- **Work item**
Word for word, repeat the records, leaving every picture behind.

(Material provided Opens)

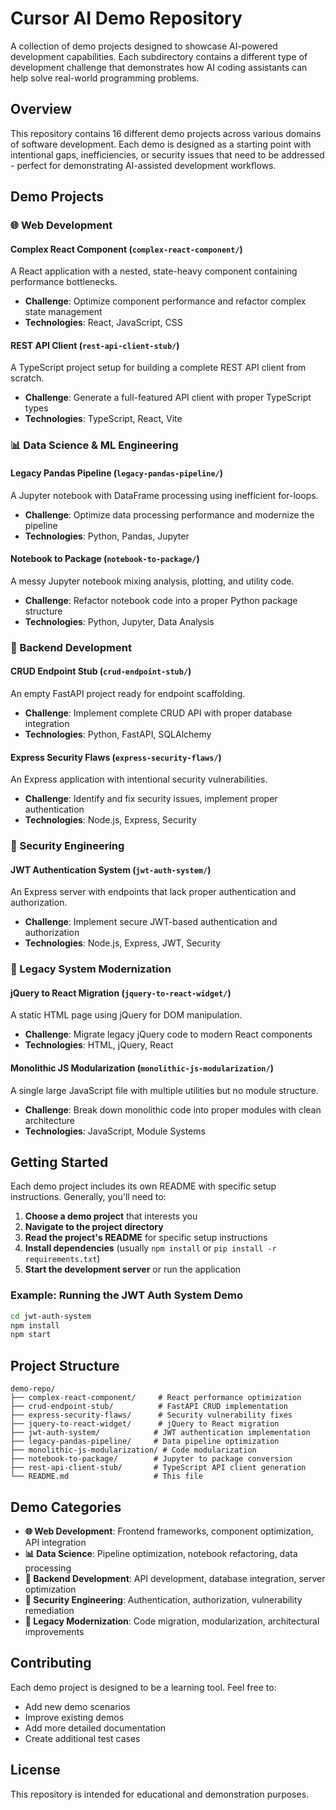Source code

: # Cursor AI Demo Repository

A collection of demo projects designed to showcase AI-powered development capabilities. Each subdirectory contains a different type of development challenge that demonstrates how AI coding assistants can help solve real-world programming problems.

## Overview

This repository contains 16 different demo projects across various domains of software development. Each demo is designed as a starting point with intentional gaps, inefficiencies, or security issues that need to be addressed - perfect for demonstrating AI-assisted development workflows.

## Demo Projects

### 🌐 Web Development

#### **Complex React Component** (`complex-react-component/`)
A React application with a nested, state-heavy component containing performance bottlenecks.
- **Challenge**: Optimize component performance and refactor complex state management
- **Technologies**: React, JavaScript, CSS

#### **REST API Client** (`rest-api-client-stub/`)
A TypeScript project setup for building a complete REST API client from scratch.
- **Challenge**: Generate a full-featured API client with proper TypeScript types
- **Technologies**: TypeScript, React, Vite

### 📊 Data Science & ML Engineering

#### **Legacy Pandas Pipeline** (`legacy-pandas-pipeline/`)
A Jupyter notebook with DataFrame processing using inefficient for-loops.
- **Challenge**: Optimize data processing performance and modernize the pipeline
- **Technologies**: Python, Pandas, Jupyter

#### **Notebook to Package** (`notebook-to-package/`)
A messy Jupyter notebook mixing analysis, plotting, and utility code.
- **Challenge**: Refactor notebook code into a proper Python package structure
- **Technologies**: Python, Jupyter, Data Analysis

### 🚀 Backend Development

#### **CRUD Endpoint Stub** (`crud-endpoint-stub/`)
An empty FastAPI project ready for endpoint scaffolding.
- **Challenge**: Implement complete CRUD API with proper database integration
- **Technologies**: Python, FastAPI, SQLAlchemy

#### **Express Security Flaws** (`express-security-flaws/`)
An Express application with intentional security vulnerabilities.
- **Challenge**: Identify and fix security issues, implement proper authentication
- **Technologies**: Node.js, Express, Security

### 🔐 Security Engineering

#### **JWT Authentication System** (`jwt-auth-system/`)
An Express server with endpoints that lack proper authentication and authorization.
- **Challenge**: Implement secure JWT-based authentication and authorization
- **Technologies**: Node.js, Express, JWT, Security

### 🔧 Legacy System Modernization

#### **jQuery to React Migration** (`jquery-to-react-widget/`)
A static HTML page using jQuery for DOM manipulation.
- **Challenge**: Migrate legacy jQuery code to modern React components
- **Technologies**: HTML, jQuery, React

#### **Monolithic JS Modularization** (`monolithic-js-modularization/`)
A single large JavaScript file with multiple utilities but no module structure.
- **Challenge**: Break down monolithic code into proper modules with clean architecture
- **Technologies**: JavaScript, Module Systems

## Getting Started

Each demo project includes its own README with specific setup instructions. Generally, you'll need to:

1. **Choose a demo project** that interests you
2. **Navigate to the project directory**
3. **Read the project's README** for specific setup instructions
4. **Install dependencies** (usually `npm install` or `pip install -r requirements.txt`)
5. **Start the development server** or run the application

### Example: Running the JWT Auth System Demo

```bash
cd jwt-auth-system
npm install
npm start
```

## Project Structure

```
demo-repo/
├── complex-react-component/     # React performance optimization
├── crud-endpoint-stub/          # FastAPI CRUD implementation
├── express-security-flaws/      # Security vulnerability fixes
├── jquery-to-react-widget/      # jQuery to React migration
├── jwt-auth-system/            # JWT authentication implementation
├── legacy-pandas-pipeline/     # Data pipeline optimization
├── monolithic-js-modularization/ # Code modularization
├── notebook-to-package/        # Jupyter to package conversion
├── rest-api-client-stub/       # TypeScript API client generation
└── README.md                   # This file
```

## Demo Categories

- **🌐 Web Development**: Frontend frameworks, component optimization, API integration
- **📊 Data Science**: Pipeline optimization, notebook refactoring, data processing
- **🚀 Backend Development**: API development, database integration, server optimization
- **🔐 Security Engineering**: Authentication, authorization, vulnerability remediation
- **🔧 Legacy Modernization**: Code migration, modularization, architectural improvements

## Contributing

Each demo project is designed to be a learning tool. Feel free to:
- Add new demo scenarios
- Improve existing demos
- Add more detailed documentation
- Create additional test cases

## License

This repository is intended for educational and demonstration purposes.
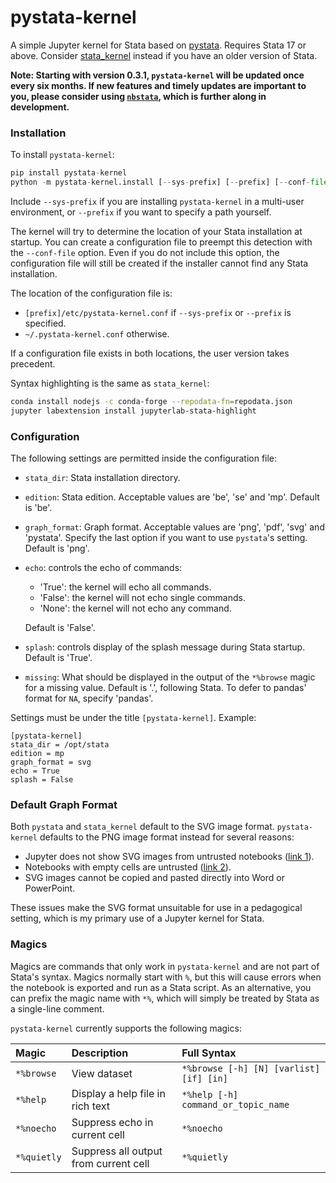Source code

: # pystata-kernel

A simple Jupyter kernel for Stata based on [pystata](https://www.stata.com/python/pystata/). 
Requires Stata 17 or above.
Consider [stata_kernel](https://github.com/kylebarron/stata_kernel) instead if you have an 
older version of Stata. 

**Note: Starting with version 0.3.1, `pystata-kernel` will be updated once every six months. 
If new features and timely updates are important to you, 
please consider using [`nbstata`](https://github.com/hugetim/nbstata),
which is further along in development.**

### Installation
To install `pystata-kernel`:

```python
pip install pystata-kernel
python -m pystata-kernel.install [--sys-prefix] [--prefix] [--conf-file]
```

Include `--sys-prefix` if you are installing `pystata-kernel` in a multi-user environment,
or `--prefix` if you want to specify a path yourself.

The kernel will try to determine the location of your Stata installation at startup. 
You can create a configuration file to preempt this detection with the `--conf-file` option.
Even if you do not include this option, the configuration file will still be created if the 
installer cannot find any Stata installation.

The location of the configuration file is:

- `[prefix]/etc/pystata-kernel.conf` if `--sys-prefix` or `--prefix` is specified.
-  `~/.pystata-kernel.conf` otherwise.

If a configuration file exists in both locations, the user version takes precedent. 

Syntax highlighting is the same as `stata_kernel`:

```sh
conda install nodejs -c conda-forge --repodata-fn=repodata.json
jupyter labextension install jupyterlab-stata-highlight
```

### Configuration

The following settings are permitted inside the configuration file:

- `stata_dir`: Stata installation directory.
- `edition`: Stata edition. Acceptable values are 'be', 'se' and 'mp'.
    Default is 'be'.
- `graph_format`: Graph format. Acceptable values are 'png', 'pdf', 'svg' and 'pystata'.
    Specify the last option if you want to use `pystata`'s setting. Default is 'png'. 
- `echo`: controls the echo of commands:
    - 'True': the kernel will echo all commands. 
    - 'False': the kernel will not echo single commands.
    - 'None': the kernel will not echo any command. 

    Default is 'False'.
- `splash`: controls display of the splash message during Stata startup. Default is 'True'.
- `missing`: What should be displayed in the output of the `*%browse` magic for a missing value. Default is '.', following Stata. To defer to pandas' format for `NA`, specify 'pandas'.

Settings must be under the title `[pystata-kernel]`. Example:

```
[pystata-kernel]
stata_dir = /opt/stata
edition = mp
graph_format = svg
echo = True
splash = False
```

### Default Graph Format

Both `pystata` and `stata_kernel` default to the SVG image format. 
`pystata-kernel` defaults to the PNG image format instead for several reasons:

- Jupyter does not show SVG images from untrusted notebooks ([link 1](https://stackoverflow.com/questions/68398033/svg-figures-hidden-in-jupyterlab-after-some-time)).
- Notebooks with empty cells are untrusted ([link 2](https://github.com/jupyterlab/jupyterlab/issues/9765)).
- SVG images cannot be copied and pasted directly into Word or PowerPoint.

These issues make the SVG format unsuitable for use in a pedagogical setting, 
which is my primary use of a Jupyter kernel for Stata. 

### Magics

Magics are commands that only work in `pystata-kernel` and are not part of 
Stata's syntax. 
Magics normally start with `%`, but this will cause errors when the notebook
is exported and run as a Stata script. As an alternative, you can prefix the 
magic name with `*%`, which will simply be treated by Stata as a single-line comment.

`pystata-kernel` currently supports the following magics:

| Magic | Description | Full Syntax |
| :-- | :-- | :-- |
| `*%browse` | View dataset | `*%browse [-h] [N] [varlist] [if] [in]` |
| `*%help` | Display a help file in rich text| `*%help [-h] command_or_topic_name` |
| `*%noecho` | Suppress echo in current cell | `*%noecho` |
| `*%quietly` | Suppress all output from current cell | `*%quietly` |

(Material provided Closes)

- **Task result**
Source code

: # Cursor AI Demo Repository

A collection of demo projects designed to showcase AI-powered development capabilities. Each subdirectory contains a different type of development challenge that demonstrates how AI coding assistants can help solve real-world programming problems.

## Overview

This repository contains 16 different demo projects across various domains of software development. Each demo is designed as a starting point with intentional gaps, inefficiencies, or security issues that need to be addressed - perfect for demonstrating AI-assisted development workflows.

## Demo Projects

### 🌐 Web Development

#### **Complex React Component** (`complex-react-component/`)
A React application with a nested, state-heavy component containing performance bottlenecks.
- **Challenge**: Optimize component performance and refactor complex state management
- **Technologies**: React, JavaScript, CSS

#### **REST API Client** (`rest-api-client-stub/`)
A TypeScript project setup for building a complete REST API client from scratch.
- **Challenge**: Generate a full-featured API client with proper TypeScript types
- **Technologies**: TypeScript, React, Vite

### 📊 Data Science & ML Engineering

#### **Legacy Pandas Pipeline** (`legacy-pandas-pipeline/`)
A Jupyter notebook with DataFrame processing using inefficient for-loops.
- **Challenge**: Optimize data processing performance and modernize the pipeline
- **Technologies**: Python, Pandas, Jupyter

#### **Notebook to Package** (`notebook-to-package/`)
A messy Jupyter notebook mixing analysis, plotting, and utility code.
- **Challenge**: Refactor notebook code into a proper Python package structure
- **Technologies**: Python, Jupyter, Data Analysis

### 🚀 Backend Development

#### **CRUD Endpoint Stub** (`crud-endpoint-stub/`)
An empty FastAPI project ready for endpoint scaffolding.
- **Challenge**: Implement complete CRUD API with proper database integration
- **Technologies**: Python, FastAPI, SQLAlchemy

#### **Express Security Flaws** (`express-security-flaws/`)
An Express application with intentional security vulnerabilities.
- **Challenge**: Identify and fix security issues, implement proper authentication
- **Technologies**: Node.js, Express, Security

### 🔐 Security Engineering

#### **JWT Authentication System** (`jwt-auth-system/`)
An Express server with endpoints that lack proper authentication and authorization.
- **Challenge**: Implement secure JWT-based authentication and authorization
- **Technologies**: Node.js, Express, JWT, Security

### 🔧 Legacy System Modernization

#### **jQuery to React Migration** (`jquery-to-react-widget/`)
A static HTML page using jQuery for DOM manipulation.
- **Challenge**: Migrate legacy jQuery code to modern React components
- **Technologies**: HTML, jQuery, React

#### **Monolithic JS Modularization** (`monolithic-js-modularization/`)
A single large JavaScript file with multiple utilities but no module structure.
- **Challenge**: Break down monolithic code into proper modules with clean architecture
- **Technologies**: JavaScript, Module Systems

## Getting Started

Each demo project includes its own README with specific setup instructions. Generally, you'll need to:

1. **Choose a demo project** that interests you
2. **Navigate to the project directory**
3. **Read the project's README** for specific setup instructions
4. **Install dependencies** (usually `npm install` or `pip install -r requirements.txt`)
5. **Start the development server** or run the application

### Example: Running the JWT Auth System Demo

```bash
cd jwt-auth-system
npm install
npm start
```

## Project Structure

```
demo-repo/
├── complex-react-component/     # React performance optimization
├── crud-endpoint-stub/          # FastAPI CRUD implementation
├── express-security-flaws/      # Security vulnerability fixes
├── jquery-to-react-widget/      # jQuery to React migration
├── jwt-auth-system/            # JWT authentication implementation
├── legacy-pandas-pipeline/     # Data pipeline optimization
├── monolithic-js-modularization/ # Code modularization
├── notebook-to-package/        # Jupyter to package conversion
├── rest-api-client-stub/       # TypeScript API client generation
└── README.md                   # This file
```

## Demo Categories

- **🌐 Web Development**: Frontend frameworks, component optimization, API integration
- **📊 Data Science**: Pipeline optimization, notebook refactoring, data processing
- **🚀 Backend Development**: API development, database integration, server optimization
- **🔐 Security Engineering**: Authentication, authorization, vulnerability remediation
- **🔧 Legacy Modernization**: Code migration, modularization, architectural improvements

## Contributing

Each demo project is designed to be a learning tool. Feel free to:
- Add new demo scenarios
- Improve existing demos
- Add more detailed documentation
- Create additional test cases

## License

This repository is intended for educational and demonstration purposes.
Source code

: # pystata-kernel

A simple Jupyter kernel for Stata based on [pystata](https://www.stata.com/python/pystata/). 
Requires Stata 17 or above.
Consider [stata_kernel](https://github.com/kylebarron/stata_kernel) instead if you have an 
older version of Stata. 

**Note: Starting with version 0.3.1, `pystata-kernel` will be updated once every six months. 
If new features and timely updates are important to you, 
please consider using [`nbstata`](https://github.com/hugetim/nbstata),
which is further along in development.**

### Installation
To install `pystata-kernel`:

```python
pip install pystata-kernel
python -m pystata-kernel.install [--sys-prefix] [--prefix] [--conf-file]
```

Include `--sys-prefix` if you are installing `pystata-kernel` in a multi-user environment,
or `--prefix` if you want to specify a path yourself.

The kernel will try to determine the location of your Stata installation at startup. 
You can create a configuration file to preempt this detection with the `--conf-file` option.
Even if you do not include this option, the configuration file will still be created if the 
installer cannot find any Stata installation.

The location of the configuration file is:

- `[prefix]/etc/pystata-kernel.conf` if `--sys-prefix` or `--prefix` is specified.
-  `~/.pystata-kernel.conf` otherwise.

If a configuration file exists in both locations, the user version takes precedent. 

Syntax highlighting is the same as `stata_kernel`:

```sh
conda install nodejs -c conda-forge --repodata-fn=repodata.json
jupyter labextension install jupyterlab-stata-highlight
```

### Configuration

The following settings are permitted inside the configuration file:

- `stata_dir`: Stata installation directory.
- `edition`: Stata edition. Acceptable values are 'be', 'se' and 'mp'.
    Default is 'be'.
- `graph_format`: Graph format. Acceptable values are 'png', 'pdf', 'svg' and 'pystata'.
    Specify the last option if you want to use `pystata`'s setting. Default is 'png'. 
- `echo`: controls the echo of commands:
    - 'True': the kernel will echo all commands. 
    - 'False': the kernel will not echo single commands.
    - 'None': the kernel will not echo any command. 

    Default is 'False'.
- `splash`: controls display of the splash message during Stata startup. Default is 'True'.
- `missing`: What should be displayed in the output of the `*%browse` magic for a missing value. Default is '.', following Stata. To defer to pandas' format for `NA`, specify 'pandas'.

Settings must be under the title `[pystata-kernel]`. Example:

```
[pystata-kernel]
stata_dir = /opt/stata
edition = mp
graph_format = svg
echo = True
splash = False
```

### Default Graph Format

Both `pystata` and `stata_kernel` default to the SVG image format. 
`pystata-kernel` defaults to the PNG image format instead for several reasons:

- Jupyter does not show SVG images from untrusted notebooks ([link 1](https://stackoverflow.com/questions/68398033/svg-figures-hidden-in-jupyterlab-after-some-time)).
- Notebooks with empty cells are untrusted ([link 2](https://github.com/jupyterlab/jupyterlab/issues/9765)).
- SVG images cannot be copied and pasted directly into Word or PowerPoint.

These issues make the SVG format unsuitable for use in a pedagogical setting, 
which is my primary use of a Jupyter kernel for Stata. 

### Magics

Magics are commands that only work in `pystata-kernel` and are not part of 
Stata's syntax. 
Magics normally start with `%`, but this will cause errors when the notebook
is exported and run as a Stata script. As an alternative, you can prefix the 
magic name with `*%`, which will simply be treated by Stata as a single-line comment.

`pystata-kernel` currently supports the following magics:

| Magic | Description | Full Syntax |
| :-- | :-- | :-- |
| `*%browse` | View dataset | `*%browse [-h] [N] [varlist] [if] [in]` |
| `*%help` | Display a help file in rich text| `*%help [-h] command_or_topic_name` |
| `*%noecho` | Suppress echo in current cell | `*%noecho` |
| `*%quietly` | Suppress all output from current cell | `*%quietly` |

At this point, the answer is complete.